To enable your application to use the Cairo functionality:

  1. Before using the Cairo library in Tizen:

  2. To use the functions and data types of the Cairo image and GL backends, include the <cairo.h> header file in your application. For the Cairo GL backend, you also need the <cairo-evas-gl.h>, and <Evas_GL.h> header files.

    #include <cairo.h>
    /* For the Cairo GL backend */
    #include <cairo-evas-gl.h>
    #include <Evas_GL.h>

Creating a Cairo Surface Linked with an Evas Object

To display the rendered output using Cairo APIs, an application must link a Cairo surface with an Evas object. In this context, the Cairo surface is an object that can hold the rendered result within Cairo. Cairo can draw an image on the surface appropriate for a particular backend, and Evas can access the image data from the Cairo surface.

Creating a Cairo Image Surface in the Evas GL Backend

To develop an application with Elementary, you create a window by using the Elementary utility function, elm_win_util_standard_add(). In order to make the GL application use the GPU, you must call the elm_config_accel_preference_set() function before creating the window. You also place an Evas_Object image into your application’s main window. For more information on creating and placing an Evas_Object image, see Manipulating Graphical Objects.

In the Cairo Image backend, you can create a new Cairo image surface by using the cairo_image_surface_create() or cairo_image_surface_create_for_data() function. The former function requires only the pixel format and dimensions to be specified, while the latter function requires additional data, such as a pointer to an image buffer (supplied by the application) in which to write the content. In order to display a result of Cairo rendering, you must also link an Evas image object to the created Cairo image surface. For this purpose, use the evas_object_image_data_set() function.

To create the image surface:

  • With the cairo_image_surface_create() function.

    Call the cairo_image_surface_get_data() function before calling the evas_object_image_data_set() function.
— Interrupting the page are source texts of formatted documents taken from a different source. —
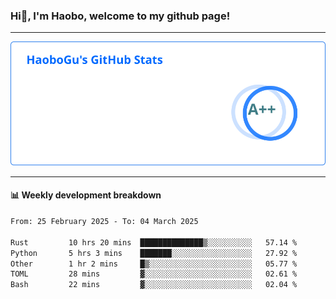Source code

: <!--<h2 align="center"> Hi👋, I'm Haobo, welcome to my github page! </h2>-->
### Hi👋, I'm Haobo, welcome to my github page!
-------

<img href="https://github.com/HaoboGu" src="assets/stats.svg" alt="github stats" /> 

-------

#### 📊 **Weekly development breakdown**
<!--START_SECTION:waka-->

```txt
From: 25 February 2025 - To: 04 March 2025

Rust         10 hrs 20 mins  ██████████████▒░░░░░░░░░░   57.14 %
Python       5 hrs 3 mins    ███████░░░░░░░░░░░░░░░░░░   27.92 %
Other        1 hr 2 mins     █▒░░░░░░░░░░░░░░░░░░░░░░░   05.77 %
TOML         28 mins         ▓░░░░░░░░░░░░░░░░░░░░░░░░   02.61 %
Bash         22 mins         ▓░░░░░░░░░░░░░░░░░░░░░░░░   02.04 %
```

<!--END_SECTION:waka-->
<!--
backup url: https://github-readme-status-dusky-ten.vercel.app/api?username=HaoboGu&count_private=true&show_icons=true&theme=transparent&border_color=2f80ed
-->
<!--
**HaoboGu/HaoboGu** is a ✨ _special_ ✨ repository because its `README.md` (this file) appears on your GitHub profile.

Here are some ideas to get you started:

- 🔭 I’m currently working on AI-assisted programming tools
- 🌱 I’m currently learning ...
- 👯 I’m looking to collaborate on ...
- 🤔 I’m looking for help with ...
- 💬 Ask me about ...
- 📫 How to reach me: ...
- 😄 Pronouns: ...
- ⚡ Fun fact: ...
-->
The cairo_image_surface_get_data() function returns a pointer to the raw image data of the created image surface. This pointer is used for the raw data to be linked with an Evas image object in the evas_object_image_data_set() function.

    Evas_Object *win = elm_win_util_standard_add("Cairo Image Backend guide", " Cairo Image Backend guide");
    Evas_Object *img = evas_object_image_filled_add(evas_object_evas_get(win));
    evas_object_geometry_get(win, NULL, NULL, &WIDTH, &HEIGHT);
    elm_win_resize_object_add(win, img);
    evas_object_image_content_hint_set(img, EVAS_IMAGE_CONTENT_HINT_DYNAMIC);
    evas_object_image_size_set(img, WIDTH, HEIGHT);
    evas_object_image_colorspace_set(img, EVAS_COLORSPACE_ARGB8888);
    evas_object_image_alpha_set(img, 0);
    cairo_surface_t *cairo_surface = cairo_image_surface_create(CAIRO_FORMAT_ARGB32, WIDTH, HEIGHT);
    cairo_t *cairo = cairo_create(cairo_surface);
    /* Cairo drawing */
    unsigned char *imageData = cairo_image_surface_get_data(cairo_surface);
    evas_object_image_data_set(img, imageData);
    evas_object_image_data_update_add(img, 0, 0, WIDTH, HEIGHT);
  • With the cairo_image_surface_create_for_data() function.

    To use the function, you need a pointer to an image data, which can be retrieved with the evas_object_image_data_get() function. The function returns the data pointer of an image object and requires a parameter to determine whether the data is modified. If modification is enabled by setting the parameter to EINA_TRUE, Evas updates the image pixels in the next rendering cycle. Finally, you can link the pixel buffer with the image object by using the evas_object_image_data_set() function.

    Since the default backend for Evas is GL, the Cairo Image backend is much slower due to the memory copy operation, which occurs whenever the rendered result from Cairo is uploaded to Evas. To enhance the performance of Cairo Image backend to enable the zero copy feature, set the EVAS_IMAGE_CONTENT_HINT_DYNAMIC property with the evas_object_image_content_hint_set() function.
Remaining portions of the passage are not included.